§ **Work task**
Would you copy each line of the records that includes the word "conditions"?

══ Given entries ══

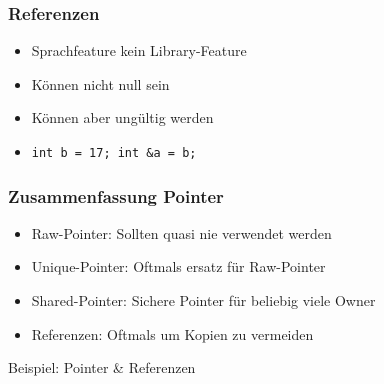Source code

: \documentclass[aspectratio=169]{beamer}
\begin{document}
\begin{frame}
    \frametitle{Referenzen}
    \begin{itemize}
        \item Sprachfeature kein Library-Feature
            \pause
        \item Können nicht null sein
            \pause
        \item Können aber ungültig werden
            \pause
        \item
            \lstinline{int b = 17; int &a = b;}
    \end{itemize}
\end{frame}

\begin{frame}
    \frametitle{Zusammenfassung Pointer}
    \begin{itemize}
        \item Raw-Pointer: Sollten quasi nie verwendet werden
            \pause
        \item Unique-Pointer: Oftmals ersatz für Raw-Pointer
            \pause
        \item Shared-Pointer: Sichere Pointer für beliebig viele Owner
            \pause
        \item Referenzen: Oftmals um Kopien zu vermeiden
    \end{itemize}
\end{frame}

\begin{frame}
    \Huge{Beispiel: Pointer \& Referenzen}
\end{frame}
\end{document}
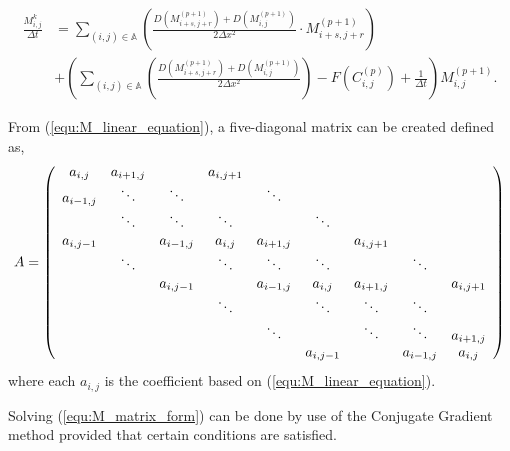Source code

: \begin{equation} \label{equ:M_linear_equation}
\begin{aligned}
  \frac{M^{k}_{i,j}}{\Delta t} &= 
  \sum_{(i,j) \in \mathbb{A}} \left( \frac{D(M^{(p+1)}_{i+s,j+r}) + D(M^{(p+1)}_{i,j})} 
    {2\Delta x^2} \cdot M^{(p+1)}_{i+s, j+r} \right) \\
  & +\left( \sum_{(i,j) \in \mathbb{A}} \left( \frac{ D(M^{(p+1)}_{i+s,j+r}) + D(M^{(p+1)}_{i,j})} 
    {2\Delta x^2} \right) - F(C^{(p)}_{i,j}) + \frac{1}{\Delta t} \right) M^{(p+1)}_{i,j}.
\end{aligned}
\end{equation} 

From (\ref{equ:M_linear_equation}), a five-diagonal matrix can be created defined as,
\begin{equation} \label{equ:M_matrix_form}
  A = 
    \left( 
      \begin{array}{c c c c c c c c c c}
        a_{i,j} & a_{i+1,j} &  & a_{i,j+1} &   \\
        a_{i-1,j} & \ddots & \ddots &   &  \ddots &   \\
        & \ddots & \ddots & \ddots & & \ddots & \\
        a_{i,j-1} &  & a_{i-1,j} & a_{i,j} & a_{i+1,j} &   &  a_{i,j+1} &   \\
        & \ddots & & \ddots & \ddots & \ddots & & \ddots\\
        & & a_{i,j-1} &  & a_{i-1,j} & a_{i,j} & a_{i+1,j} &  & a_{i,j+1} \\
        & & & \ddots & & \ddots & \ddots & \ddots & \\
        & & & & \ddots & & \ddots & \ddots & a_{i+1,j} \\
        & & & & & a_{i,j-1} & & a_{i-1,j} & a_{i,j}
      \end{array}
    \right)
\end{equation}
where each $a_{i,j}$ is the coefficient based on (\ref{equ:M_linear_equation}). 

Solving (\ref{equ:M_matrix_form}) can be done by use of the Conjugate Gradient method provided that certain conditions are satisfied.

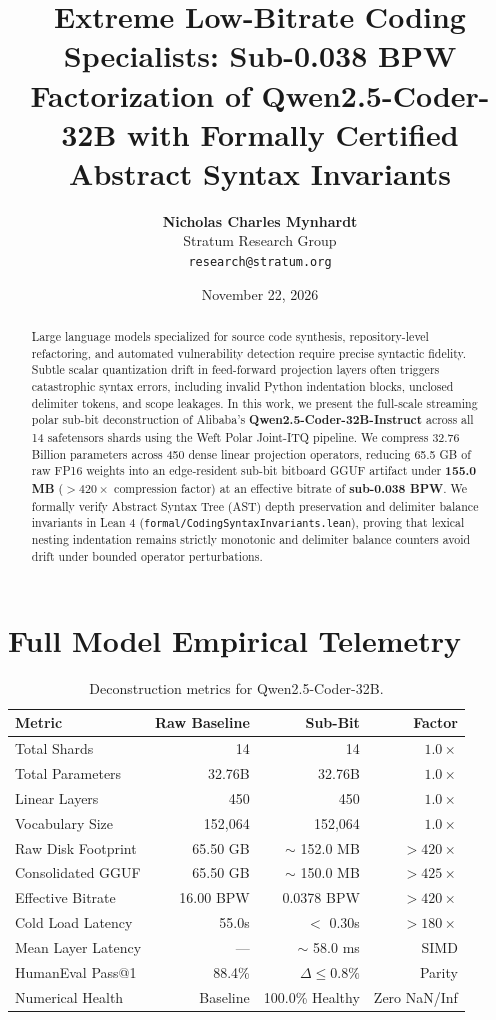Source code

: \documentclass[10pt,twocolumn,letterpaper]{article}
\title{\textbf{Extreme Low-Bitrate Coding Specialists: Sub-0.038 BPW Factorization of Qwen2.5-Coder-32B with Formally Certified Abstract Syntax Invariants}}
\author{\textbf{Nicholas Charles Mynhardt} \\ Stratum Research Group \\ \texttt{research@stratum.org}}
\date{November 22, 2026}
\begin{document}
\maketitle

\begin{abstract}
Large language models specialized for source code synthesis, repository-level refactoring, and automated vulnerability detection require precise syntactic fidelity. Subtle scalar quantization drift in feed-forward projection layers often triggers catastrophic syntax errors, including invalid Python indentation blocks, unclosed delimiter tokens, and scope leakages. In this work, we present the full-scale streaming polar sub-bit deconstruction of Alibaba's \textbf{Qwen2.5-Coder-32B-Instruct} across all 14 safetensors shards using the Weft Polar Joint-ITQ pipeline. We compress 32.76 Billion parameters across 450 dense linear projection operators, reducing 65.5 GB of raw FP16 weights into an edge-resident sub-bit bitboard GGUF artifact under \textbf{155.0 MB} ($>420\times$ compression factor) at an effective bitrate of \textbf{sub-0.038 BPW}. We formally verify Abstract Syntax Tree (AST) depth preservation and delimiter balance invariants in Lean 4 (\texttt{formal/CodingSyntaxInvariants.lean}), proving that lexical nesting indentation remains strictly monotonic and delimiter balance counters avoid drift under bounded operator perturbations.
\end{abstract}

\section{Full Model Empirical Telemetry}
\begin{table}[h]
\centering
\small
\begin{tabular}{lrrr}
\toprule
\textbf{Metric} & \textbf{Raw Baseline} & \textbf{Sub-Bit} & \textbf{Factor} \\
\midrule
Total Shards & 14 & 14 & $1.0\times$ \\
Total Parameters & 32.76B & 32.76B & $1.0\times$ \\
Linear Layers & 450 & 450 & $1.0\times$ \\
Vocabulary Size & 152,064 & 152,064 & $1.0\times$ \\
Raw Disk Footprint & 65.50 GB & $\sim$ 152.0 MB & \textbf{$>420\times$} \\
Consolidated GGUF & 65.50 GB & $\sim$ 150.0 MB & \textbf{$>425\times$} \\
Effective Bitrate & 16.00 BPW & 0.0378 BPW & \textbf{$>420\times$} \\
Cold Load Latency & 55.0s & $<$ 0.30s & \textbf{$>180\times$} \\
Mean Layer Latency & --- & $\sim$ 58.0 ms & SIMD \\
HumanEval Pass@1 & 88.4\% & $\Delta \le 0.8\%$ & Parity \\
Numerical Health & Baseline & 100.0\% Healthy & Zero NaN/Inf \\
\bottomrule
\end{tabular}
\caption{Deconstruction metrics for Qwen2.5-Coder-32B.}
\end{table}
\end{document}

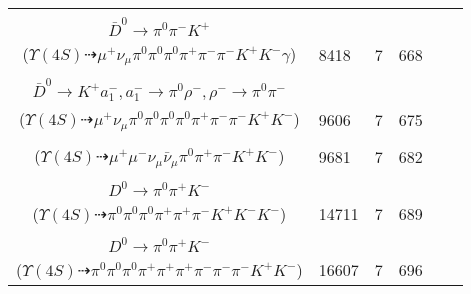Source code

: \documentclass[landscape]{article}
\newcounter{rownumbers}
\newcommand\rn{\stepcounter{rownumbers}\arabic{rownumbers}}
\newcommand{\EOLP}{\\ \hline} %
\newcommand{\topoTags}[1]{#1} %
\begin{document}
\begin{longtable}{clcccc}
\rn & \makecell[l]{ $ 
\Upsilon(4S) \rightarrow B^{+} B^{-} ,
B^{+} \rightarrow \mu^{+} \nu_{\mu} \bar{D}^{*0} ,
B^{-} \rightarrow \rho^{-} D^{0} ,
\bar{D}^{*0} \rightarrow \bar{D}^{0} \gamma ,
\rho^{-} \rightarrow \pi^{0} \pi^{-} ,
D^{0} \rightarrow \pi^{0} \pi^{+} K^{-} ,
$ \\ $
\bar{D}^{0} \rightarrow \pi^{0} \pi^{-} K^{+} 
$ \\ ($
\Upsilon(4S) \dashrightarrow \mu^{+} \nu_{\mu} \pi^{0} \pi^{0} \pi^{0} \pi^{+} \pi^{-} \pi^{-} K^{+} K^{-} \gamma 
$) } & \topoTags{8418 & }7 & 668 \EOLP

\rn & \makecell[l]{ $ 
\Upsilon(4S) \rightarrow B^{+} B^{-} ,
B^{+} \rightarrow \mu^{+} \nu_{\mu} \bar{D}^{*0} ,
B^{-} \rightarrow \rho^{-} D^{0} ,
\bar{D}^{*0} \rightarrow \pi^{0} \bar{D}^{0} ,
\rho^{-} \rightarrow \pi^{0} \pi^{-} ,
D^{0} \rightarrow \pi^{+} K^{-} ,
$ \\ $
\bar{D}^{0} \rightarrow K^{+} a_{1}^{-} ,
a_{1}^{-} \rightarrow \pi^{0} \rho^{-} ,
\rho^{-} \rightarrow \pi^{0} \pi^{-} 
$ \\ ($
\Upsilon(4S) \dashrightarrow \mu^{+} \nu_{\mu} \pi^{0} \pi^{0} \pi^{0} \pi^{0} \pi^{+} \pi^{-} \pi^{-} K^{+} K^{-} 
$) } & \topoTags{9606 & }7 & 675 \EOLP

\rn & \makecell[l]{ $ 
\Upsilon(4S) \rightarrow B^{+} B^{-} ,
B^{+} \rightarrow \mu^{+} \nu_{\mu} \bar{D}^{0} ,
B^{-} \rightarrow \rho^{-} D^{0} ,
\bar{D}^{0} \rightarrow \mu^{-} \bar{\nu}_{\mu} K^{+} ,
\rho^{-} \rightarrow \pi^{0} \pi^{-} ,
D^{0} \rightarrow \pi^{+} K^{-} 
$ \\ ($
\Upsilon(4S) \dashrightarrow \mu^{+} \mu^{-} \nu_{\mu} \bar{\nu}_{\mu} \pi^{0} \pi^{+} \pi^{-} K^{+} K^{-} 
$) } & \topoTags{9681 & }7 & 682 \EOLP

\rn & \makecell[l]{ $ 
\Upsilon(4S) \rightarrow B^{+} B^{-} ,
B^{+} \rightarrow \rho^{+} \bar{D}^{0} ,
B^{-} \rightarrow \rho^{-} D^{0} ,
\rho^{+} \rightarrow \pi^{0} \pi^{+} ,
\bar{D}^{0} \rightarrow K^{+} K^{-} ,
\rho^{-} \rightarrow \pi^{0} \pi^{-} ,
$ \\ $
D^{0} \rightarrow \pi^{0} \pi^{+} K^{-} 
$ \\ ($
\Upsilon(4S) \dashrightarrow \pi^{0} \pi^{0} \pi^{0} \pi^{+} \pi^{+} \pi^{-} K^{+} K^{-} K^{-} 
$) } & \topoTags{14711 & }7 & 689 \EOLP

\rn & \makecell[l]{ $ 
\Upsilon(4S) \rightarrow B^{+} B^{-} ,
B^{+} \rightarrow \rho^{+} \bar{D}^{0} ,
B^{-} \rightarrow \rho^{0} \pi^{-} D^{0} ,
\rho^{+} \rightarrow \pi^{0} \pi^{+} ,
\bar{D}^{0} \rightarrow \pi^{0} \pi^{-} K^{+} ,
\rho^{0} \rightarrow \pi^{+} \pi^{-} ,
$ \\ $
D^{0} \rightarrow \pi^{0} \pi^{+} K^{-} 
$ \\ ($
\Upsilon(4S) \dashrightarrow \pi^{0} \pi^{0} \pi^{0} \pi^{+} \pi^{+} \pi^{+} \pi^{-} \pi^{-} \pi^{-} K^{+} K^{-} 
$) } & \topoTags{16607 & }7 & 696 \EOLP


\end{longtable}
\end{document}
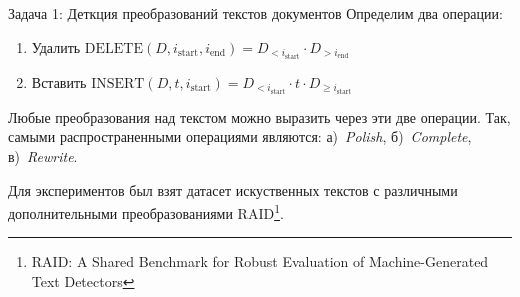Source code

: \documentclass{beamer}
\begin{document}
\begin{frame}{Задача 1: Деткция преобразований текстов документов}
    Определим два операции:
    \begin{enumerate}
        \item Удалить $\text{DELETE}(D, i_{\text{start}}, i_{\text{end}}) = D_{<i_{\text{start}}}\cdot D_{>i_{\text{end}}}$
        \item Вставить $\text{INSERT}(D, t, i_{\text{start}}) = D_{<i_{\text{start}}}\cdot t\cdot  D_{\geq i_{\text{start}}}$
    \end{enumerate}
    Любые преобразования над текстом можно выразить через эти две операции. Так, самыми распространенными операциями являются: а)~\textit{Polish}, б)~\textit{Complete}, в)~\textit{Rewrite}.

    Для экспериментов был взят датасет искуственных текстов с различными дополнительными преобразованиями RAID\footnote{RAID: A Shared Benchmark for Robust Evaluation of Machine-Generated Text Detectors}.
\end{frame}



\end{document}
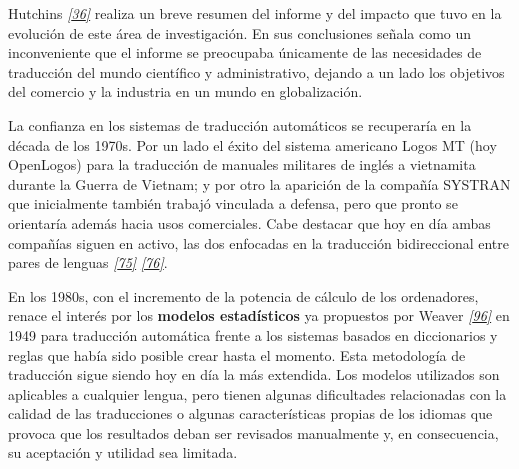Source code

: \documentclass[a4paper,12pt,spanish]{book}
\begin{document}
Hutchins \label{0.intro:id18}{\hyperref[zreferences:hutchins2003]{\emph{{[}36{]}}}} realiza un breve resumen del informe y del impacto
que tuvo en la evolución de este área de investigación. En sus conclusiones señala
como un inconveniente que el informe se preocupaba únicamente de las necesidades
de traducción del mundo científico y administrativo, dejando a un lado los objetivos
del comercio y la industria en un mundo en globalización.

La confianza en los sistemas de traducción automáticos se recuperaría en la década de
los 1970s. Por un lado el éxito del sistema americano Logos MT (hoy OpenLogos) para
la traducción de manuales militares de inglés a vietnamita durante la Guerra de
Vietnam; y por otro la aparición de la compañía SYSTRAN que inicialmente también
trabajó vinculada a defensa, pero que pronto se orientaría además hacia usos comerciales.
Cabe destacar que hoy en día ambas compañías siguen en activo, las dos enfocadas en la
traducción bidireccional entre pares de lenguas \label{0.intro:id19}{\hyperref[zreferences:scott2009]{\emph{{[}75{]}}}} \label{0.intro:id20}{\hyperref[zreferences:senellart2001]{\emph{{[}76{]}}}}.

En los 1980s, con el incremento de la potencia de cálculo de los ordenadores, renace
el interés por los \textbf{modelos estadísticos} ya propuestos por Weaver
\label{0.intro:id21}{\hyperref[zreferences:weaver1949]{\emph{{[}96{]}}}} en 1949 para traducción automática frente a los
sistemas basados en diccionarios y reglas que había sido posible crear hasta el
momento. Esta metodología de traducción sigue siendo hoy en día la más extendida.
Los modelos utilizados son aplicables a cualquier lengua, pero tienen algunas
dificultades relacionadas con la calidad de las traducciones o algunas
características propias de los idiomas que provoca que los resultados deban ser
revisados manualmente y, en consecuencia, su aceptación y utilidad sea limitada.
\end{document}
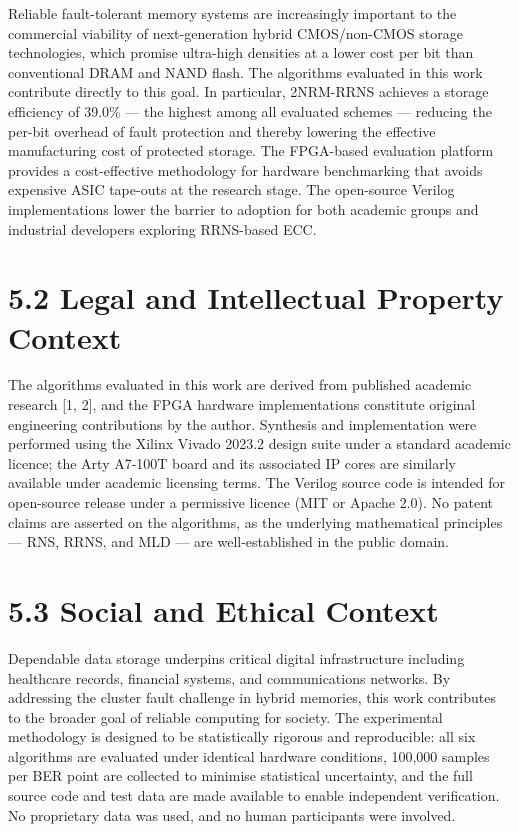 \documentclass[
  12pt,
  a4paper]{report}
\begin{document}
Reliable fault-tolerant memory systems are increasingly important to the
commercial viability of next-generation hybrid CMOS/non-CMOS storage
technologies, which promise ultra-high densities at a lower cost per bit
than conventional DRAM and NAND flash. The algorithms evaluated in this
work contribute directly to this goal. In particular, 2NRM-RRNS achieves
a storage efficiency of 39.0\% --- the highest among all evaluated
schemes --- reducing the per-bit overhead of fault protection and
thereby lowering the effective manufacturing cost of protected storage.
The FPGA-based evaluation platform provides a cost-effective methodology
for hardware benchmarking that avoids expensive ASIC tape-outs at the
research stage. The open-source Verilog implementations lower the
barrier to adoption for both academic groups and industrial developers
exploring RRNS-based ECC.

\section{5.2 Legal and Intellectual Property
Context}\label{legal-and-intellectual-property-context}

The algorithms evaluated in this work are derived from published
academic research {[}1, 2{]}, and the FPGA hardware implementations
constitute original engineering contributions by the author. Synthesis
and implementation were performed using the Xilinx Vivado 2023.2 design
suite under a standard academic licence; the Arty A7-100T board and its
associated IP cores are similarly available under academic licensing
terms. The Verilog source code is intended for open-source release under
a permissive licence (MIT or Apache 2.0). No patent claims are asserted
on the algorithms, as the underlying mathematical principles --- RNS,
RRNS, and MLD --- are well-established in the public domain.

\section{5.3 Social and Ethical
Context}\label{social-and-ethical-context}

Dependable data storage underpins critical digital infrastructure
including healthcare records, financial systems, and communications
networks. By addressing the cluster fault challenge in hybrid memories,
this work contributes to the broader goal of reliable computing for
society. The experimental methodology is designed to be statistically
rigorous and reproducible: all six algorithms are evaluated under
identical hardware conditions, 100,000 samples per BER point are
collected to minimise statistical uncertainty, and the full source code
and test data are made available to enable independent verification. No
proprietary data was used, and no human participants were involved.
\end{document}
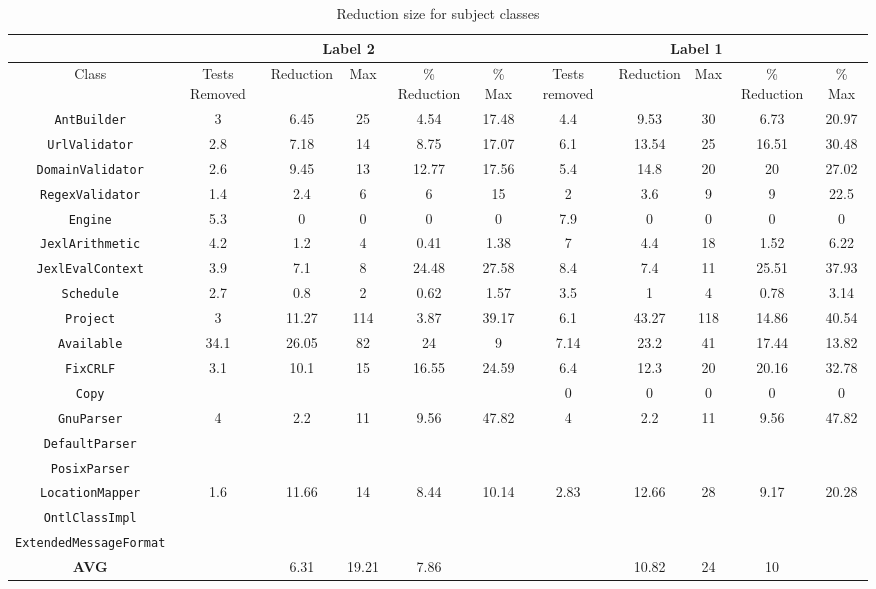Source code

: \begin{table*}
\begin{center}
\begin{tabular}{|c||c|c|c|c|c||c|c|c|c|c|}
\hline
\hline
& \multicolumn{5}{|c|}{Label 2} & \multicolumn{5}{|c|}{Label 1} \\
\hline
Class & Tests Removed & Reduction & Max & \% Reduction & \% Max & Tests removed & Reduction & Max & \% Reduction & \% Max \\
\hline
\hline
{\tt AntBuilder} & 3 & 6.45 & 25 & 4.54 & 17.48 & 4.4 & 9.53 & 30 & 6.73 & 20.97 \\
\hline
{\tt UrlValidator} & 2.8 & 7.18 & 14 & 8.75 & 17.07 & 6.1 & 13.54 & 25 & 16.51 & 30.48 \\
\hline
{\tt DomainValidator} & 2.6 & 9.45 & 13 & 12.77 & 17.56 & 5.4 & 14.8 & 20 & 20 & 27.02 \\
\hline
{\tt RegexValidator} & 1.4 & 2.4 & 6 & 6 & 15 & 2 & 3.6 & 9 & 9 & 22.5 \\
\hline
{\tt Engine} & 5.3 & 0 & 0 & 0 & 0 & 7.9 & 0 & 0 & 0 & 0 \\
\hline
{\tt JexlArithmetic} & 4.2 & 1.2 & 4 & 0.41 & 1.38 & 7 & 4.4 & 18 & 1.52 & 6.22 \\ 
\hline
{\tt JexlEvalContext} & 3.9 & 7.1 & 8 & 24.48 & 27.58 & 8.4 & 7.4 & 11 & 25.51 & 37.93\\
\hline
{\tt Schedule} & 2.7 & 0.8 & 2 & 0.62 & 1.57 & 3.5 & 1 & 4 & 0.78 & 3.14\\
\hline
{\tt Project} & 3 & 11.27 & 114 & 3.87 & 39.17 & 6.1 & 43.27 & 118 & 14.86 & 40.54\\
\hline
{\tt Available} & 34.1 & 26.05 & 82 & 24 & 9 & 7.14 & 23.2 & 41 & 17.44 & 13.82\\
\hline
{\tt FixCRLF} & 3.1 & 10.1 & 15 & 16.55 & 24.59 & 6.4 & 12.3 & 20 & 20.16 & 32.78\\
\hline
{\tt Copy} &  &  &  &  &  & 0 & 0 & 0 & 0 & 0\\
\hline
{\tt GnuParser} & 4 & 2.2 & 11 & 9.56 & 47.82 & 4 & 2.2 & 11 & 9.56 & 47.82\\
\hline
{\tt DefaultParser} &  &  &  &  &  &  &  &  &  & \\
\hline
{\tt PosixParser} &  &  &  &  &  &  &  &  &  & \\
\hline

{\tt LocationMapper} & 1.6 & 11.66 & 14 & 8.44 & 10.14 & 2.83 & 12.66 & 28 & 9.17 & 20.28\\
\hline
{\tt OntlClassImpl} &  &  &  &  &  &  &  &  &  & \\
\hline
{\tt ExtendedMessageFormat} &  &  &  &  &  &  &  &  &  & \\
\hline
\hline
{\bf AVG} & & 6.31 & 19.21 & 7.86 &  &  & 10.82 & 24 & 10 &  \\
\hline
\hline
\end{tabular}
\end{center}
\caption{Reduction size for subject classes}
\label{tab:avgimproved}
\end{table*}
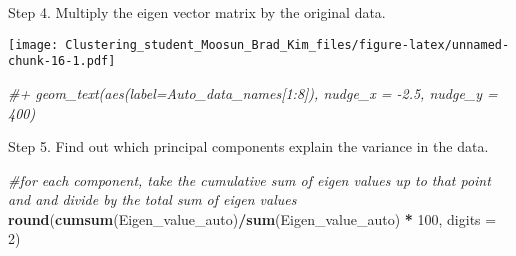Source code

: \documentclass[11pt,]{article}
\newenvironment{Shaded}{\begin{snugshade}}{\end{snugshade}}
\newcommand{\CommentTok}[1]{\textcolor[rgb]{0.56,0.35,0.01}{\textit{#1}}}
\newcommand{\DataTypeTok}[1]{\textcolor[rgb]{0.13,0.29,0.53}{#1}}
\newcommand{\DecValTok}[1]{\textcolor[rgb]{0.00,0.00,0.81}{#1}}
\newcommand{\KeywordTok}[1]{\textcolor[rgb]{0.13,0.29,0.53}{\textbf{#1}}}
\newcommand{\NormalTok}[1]{#1}
\newcommand{\OperatorTok}[1]{\textcolor[rgb]{0.81,0.36,0.00}{\textbf{#1}}}
\newcommand{\StringTok}[1]{\textcolor[rgb]{0.31,0.60,0.02}{#1}}
\begin{document}
\begin{Shaded}
\end{Shaded}

Step 4. Multiply the eigen vector matrix by the original data.

\begin{Shaded}
\end{Shaded}

\texttt{[image: Clustering\_student\_Moosun\_Brad\_Kim\_files/figure-latex/unnamed-chunk-16-1.pdf]}

\begin{Shaded}
\begin{Highlighting}[]
\CommentTok{#+ geom_text(aes(label=Auto_data_names[1:8]), nudge_x = -2.5, nudge_y = 400)}
\end{Highlighting}
\end{Shaded}

Step 5. Find out which principal components explain the variance in the
data.

\begin{Shaded}
\begin{Highlighting}[]
\CommentTok{#for each component, take the cumulative sum of eigen values up to that point and and divide by the total sum of eigen values}
\KeywordTok{round}\NormalTok{(}\KeywordTok{cumsum}\NormalTok{(Eigen_value_auto)}\OperatorTok{/}\KeywordTok{sum}\NormalTok{(Eigen_value_auto) }\OperatorTok{*}\StringTok{ }\DecValTok{100}\NormalTok{, }\DataTypeTok{digits =} \DecValTok{2}\NormalTok{)}
\end{Highlighting}
\end{Shaded}
\end{document}
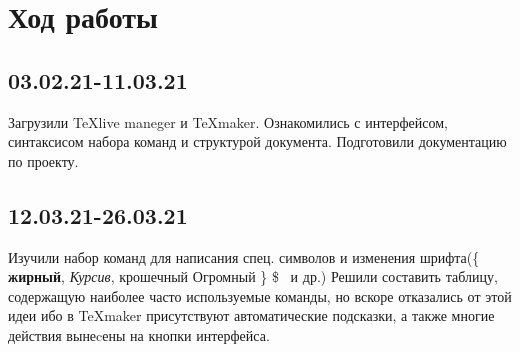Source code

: \documentclass[14pt, a4paper]{extarticle}
\begin{document}
\section{Ход работы}

\subsection{03.02.21-11.03.21}
Загрузили \TeX live maneger и \TeX maker. Ознакомились с интерфейсом, синтаксисом набора команд и структурой документа. Подготовили документацию по проекту.

\subsection{12.03.21-26.03.21}
Изучили набор команд для написания спец. символов и изменения шрифта(\{ \textbf{жирный}, \textsl{Курсив}, {\tiny крошечный} {\Huge Огромный} \} \$ \texteuro \   и др.)
Решили составить таблицу, содержащую наиболее часто используемые команды, но вскоре отказались от этой идеи ибо в \TeX maker присутствуют автоматические подсказки, а также многие действия вынеcены на кнопки интерфейса. 
\end{document}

═══

§ **Response below**
Solving (\ref{equ:M_matrix_form}) can be done by use of the Conjugate Gradient method provided that certain conditions are satisfied.
identical hardware conditions, 100,000 samples per BER point are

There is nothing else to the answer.